* _EXERCISE DIRECTIONS_: Make an exact copy of all the records that follow, apart from the pictures.

* _RECORDED INFORMATION_:
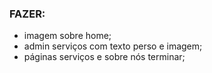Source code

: ### FAZER:
- imagem sobre home;
- admin serviços com texto perso e imagem;
- páginas serviços e sobre nós terminar;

* _SOLUTION FOR THIS TASK_:
Source code

: ### FAZER:
- imagem sobre home;
- admin serviços com texto perso e imagem;
- páginas serviços e sobre nós terminar;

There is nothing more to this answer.